The state legislature has authorized $5 million in bonds for our Kell Hall project, so after years of planning we have started the long-awaited demolition of the structure and part of Library Plaza. Their removal will make way for Georgia State’s new signature gathering space at the center of the Atlanta Campus, which is the cornerstone of the university’s campus master plan.
Crews began the demolition of Kell Hall in April, and work will progress through the summer. They’ve also started the process of removing the elevated Library Plaza platform surrounded by Kell Hall, Sparks Hall, Courtland and Collins streets, and Library North. We expect both structures to be gone by the end of 2019.
Once Kell and this section of the plaza are cleared, we will replace them with a communal greenspace on the ground level. Complete with benches and new trees, this central social space is the first phase of the university’s greenway. Transforming entire blocks of major downtown streets, the greenway will eventually consist of landscaped quadrangles and courtyards that thread throughout the Atlanta Campus to link Woodruff Park to the Petit Science Center.
A new walkway through the greenspace will connect Peachtree Center Avenue to Collins Street. The Courtland Street gate will be moved a little to the north, where a new staircase will take students from the Courtland Street bridge directly to an entrance to Sparks Hall. And with Kell Hall no longer attached to the surrounding buildings, Langdale Hall, Arts & Humanities and Sparks Hall will get façade improvements.
Other sections of Library Plaza, which rise up between Langdale Hall and Library North, will remain, joining the ground-level greenway via another new staircase and a set of elevators. While the U Lot and the Langdale Hall loading dock will stay underneath the surviving section of the plaza, a wall of trellises supporting decorative plants will screen the area from view for people enjoying the greenway. We are also taking measures to preserve as many of the dawn redwoods planted around the plaza as possible.
Early next year, when this work is expected to be completed, we will start building an entirely new façade for Library North that includes a vastly improved entrance, which we hope to finish by the end of 2020. We have the funding for these renovations, which are in the planning stages.

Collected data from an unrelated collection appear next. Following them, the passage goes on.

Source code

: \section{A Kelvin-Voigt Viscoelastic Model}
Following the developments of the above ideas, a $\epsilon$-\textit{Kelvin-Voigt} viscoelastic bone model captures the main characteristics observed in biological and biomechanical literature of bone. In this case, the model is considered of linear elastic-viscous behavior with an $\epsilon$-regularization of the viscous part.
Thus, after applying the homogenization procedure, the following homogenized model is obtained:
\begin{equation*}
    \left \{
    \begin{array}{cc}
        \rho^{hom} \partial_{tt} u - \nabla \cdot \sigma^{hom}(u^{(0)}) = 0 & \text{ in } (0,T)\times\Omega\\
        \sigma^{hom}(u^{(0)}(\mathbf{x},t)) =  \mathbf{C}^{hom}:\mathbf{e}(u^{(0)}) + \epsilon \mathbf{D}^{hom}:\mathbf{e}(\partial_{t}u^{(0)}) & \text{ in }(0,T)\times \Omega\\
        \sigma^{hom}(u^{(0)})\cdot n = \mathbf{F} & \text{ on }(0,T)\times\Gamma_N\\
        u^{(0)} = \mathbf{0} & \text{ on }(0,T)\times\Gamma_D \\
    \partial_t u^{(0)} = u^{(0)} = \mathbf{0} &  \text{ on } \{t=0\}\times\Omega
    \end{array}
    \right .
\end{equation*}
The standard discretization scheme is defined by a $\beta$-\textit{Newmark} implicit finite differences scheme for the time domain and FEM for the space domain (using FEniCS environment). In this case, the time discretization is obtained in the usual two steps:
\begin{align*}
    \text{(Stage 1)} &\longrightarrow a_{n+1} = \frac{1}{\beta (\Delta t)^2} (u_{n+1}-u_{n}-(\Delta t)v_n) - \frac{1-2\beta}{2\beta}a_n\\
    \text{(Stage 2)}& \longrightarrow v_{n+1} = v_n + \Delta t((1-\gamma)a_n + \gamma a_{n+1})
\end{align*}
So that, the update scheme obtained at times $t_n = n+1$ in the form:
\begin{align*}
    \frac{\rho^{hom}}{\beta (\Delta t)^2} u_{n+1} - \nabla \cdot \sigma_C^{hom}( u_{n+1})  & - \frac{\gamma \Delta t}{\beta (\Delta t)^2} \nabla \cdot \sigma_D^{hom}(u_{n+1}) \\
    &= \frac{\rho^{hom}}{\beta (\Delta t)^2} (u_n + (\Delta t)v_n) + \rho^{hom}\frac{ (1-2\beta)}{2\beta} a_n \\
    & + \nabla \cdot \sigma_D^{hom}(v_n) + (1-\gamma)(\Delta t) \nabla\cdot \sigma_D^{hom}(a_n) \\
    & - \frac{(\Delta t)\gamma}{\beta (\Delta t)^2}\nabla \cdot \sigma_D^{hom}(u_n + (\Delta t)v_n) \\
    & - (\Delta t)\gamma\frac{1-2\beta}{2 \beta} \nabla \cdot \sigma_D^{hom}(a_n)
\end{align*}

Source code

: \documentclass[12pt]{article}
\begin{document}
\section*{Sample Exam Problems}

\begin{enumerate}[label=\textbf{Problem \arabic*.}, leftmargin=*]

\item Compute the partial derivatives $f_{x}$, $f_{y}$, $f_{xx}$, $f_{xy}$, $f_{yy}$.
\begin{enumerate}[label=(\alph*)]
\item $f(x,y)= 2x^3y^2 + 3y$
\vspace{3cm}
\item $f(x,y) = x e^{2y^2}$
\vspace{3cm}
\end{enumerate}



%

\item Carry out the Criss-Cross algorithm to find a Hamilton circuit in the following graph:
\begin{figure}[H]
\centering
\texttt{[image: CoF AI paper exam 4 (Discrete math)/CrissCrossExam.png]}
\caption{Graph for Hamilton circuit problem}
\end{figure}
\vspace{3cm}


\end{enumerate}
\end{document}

These projects, anticipated by the university community for so long, will provide a vibrant gathering place and pedestrian thoroughfare for our students, faculty and staff as well as residents, workers and visitors.
Kell Hall, a utilitarian building that served the university in so many eclectic ways, is once again the center of attention on our campus. But this time, it’s the site of a redevelopment project that will transform the university for years to come.